▸ Data listing
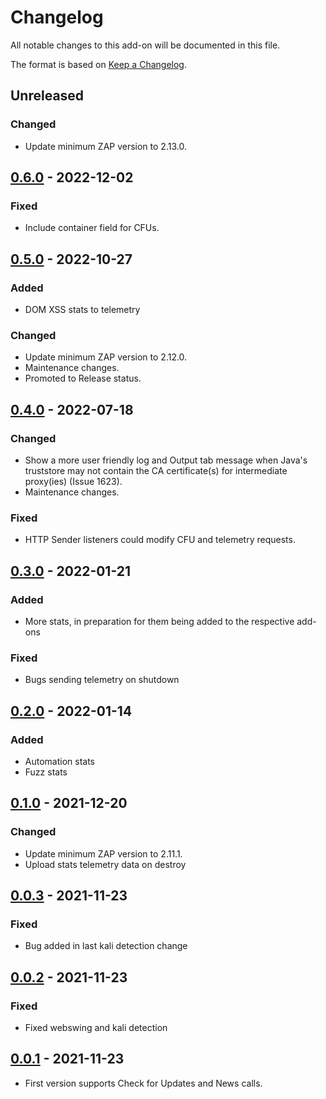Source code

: # Changelog
All notable changes to this add-on will be documented in this file.

The format is based on [Keep a Changelog](https://keepachangelog.com/en/1.0.0/).

## Unreleased
### Changed
- Update minimum ZAP version to 2.13.0.

## [0.6.0] - 2022-12-02
### Fixed
- Include container field for CFUs.

## [0.5.0] - 2022-10-27
### Added
- DOM XSS stats to telemetry

### Changed
- Update minimum ZAP version to 2.12.0.
- Maintenance changes.
- Promoted to Release status.

## [0.4.0] - 2022-07-18
### Changed
- Show a more user friendly log and Output tab message when Java's truststore may not contain the CA certificate(s) for intermediate proxy(ies) (Issue 1623).
- Maintenance changes.

### Fixed
- HTTP Sender listeners could modify CFU and telemetry requests.

## [0.3.0] - 2022-01-21
### Added
- More stats, in preparation for them being added to the respective add-ons
### Fixed
- Bugs sending telemetry on shutdown

## [0.2.0] - 2022-01-14
### Added
- Automation stats
- Fuzz stats

## [0.1.0] - 2021-12-20
### Changed
- Update minimum ZAP version to 2.11.1.
- Upload stats telemetry data on destroy

## [0.0.3] - 2021-11-23
### Fixed
- Bug added in last kali detection change

## [0.0.2] - 2021-11-23

### Fixed
- Fixed webswing and kali detection

## [0.0.1] - 2021-11-23

- First version supports Check for Updates and News calls.

[0.6.0]: https://github.com/zaproxy/zap-extensions/releases/callhome-v0.6.0
[0.5.0]: https://github.com/zaproxy/zap-extensions/releases/callhome-v0.5.0
[0.4.0]: https://github.com/zaproxy/zap-extensions/releases/callhome-v0.4.0
[0.3.0]: https://github.com/zaproxy/zap-extensions/releases/callhome-v0.3.0
[0.2.0]: https://github.com/zaproxy/zap-extensions/releases/callhome-v0.2.0
[0.1.0]: https://github.com/zaproxy/zap-extensions/releases/callhome-v0.1.0
[0.0.3]: https://github.com/zaproxy/zap-extensions/releases/callhome-v0.0.3
[0.0.2]: https://github.com/zaproxy/zap-extensions/releases/callhome-v0.0.2
[0.0.1]: https://github.com/zaproxy/zap-extensions/releases/callhome-v0.0.1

▸ About this exercise
Output a verbatim copy of all entries above; no pictures go in it.

▸ Task response
Source code

: # Changelog
All notable changes to this add-on will be documented in this file.

The format is based on [Keep a Changelog](https://keepachangelog.com/en/1.0.0/).

## Unreleased
### Changed
- Update minimum ZAP version to 2.13.0.

## [0.6.0] - 2022-12-02
### Fixed
- Include container field for CFUs.

## [0.5.0] - 2022-10-27
### Added
- DOM XSS stats to telemetry

### Changed
- Update minimum ZAP version to 2.12.0.
- Maintenance changes.
- Promoted to Release status.

## [0.4.0] - 2022-07-18
### Changed
- Show a more user friendly log and Output tab message when Java's truststore may not contain the CA certificate(s) for intermediate proxy(ies) (Issue 1623).
- Maintenance changes.

### Fixed
- HTTP Sender listeners could modify CFU and telemetry requests.

## [0.3.0] - 2022-01-21
### Added
- More stats, in preparation for them being added to the respective add-ons
### Fixed
- Bugs sending telemetry on shutdown

## [0.2.0] - 2022-01-14
### Added
- Automation stats
- Fuzz stats

## [0.1.0] - 2021-12-20
### Changed
- Update minimum ZAP version to 2.11.1.
- Upload stats telemetry data on destroy

## [0.0.3] - 2021-11-23
### Fixed
- Bug added in last kali detection change

## [0.0.2] - 2021-11-23

### Fixed
- Fixed webswing and kali detection

## [0.0.1] - 2021-11-23

- First version supports Check for Updates and News calls.

[0.6.0]: https://github.com/zaproxy/zap-extensions/releases/callhome-v0.6.0
[0.5.0]: https://github.com/zaproxy/zap-extensions/releases/callhome-v0.5.0
[0.4.0]: https://github.com/zaproxy/zap-extensions/releases/callhome-v0.4.0
[0.3.0]: https://github.com/zaproxy/zap-extensions/releases/callhome-v0.3.0
[0.2.0]: https://github.com/zaproxy/zap-extensions/releases/callhome-v0.2.0
[0.1.0]: https://github.com/zaproxy/zap-extensions/releases/callhome-v0.1.0
[0.0.3]: https://github.com/zaproxy/zap-extensions/releases/callhome-v0.0.3
[0.0.2]: https://github.com/zaproxy/zap-extensions/releases/callhome-v0.0.2
[0.0.1]: https://github.com/zaproxy/zap-extensions/releases/callhome-v0.0.1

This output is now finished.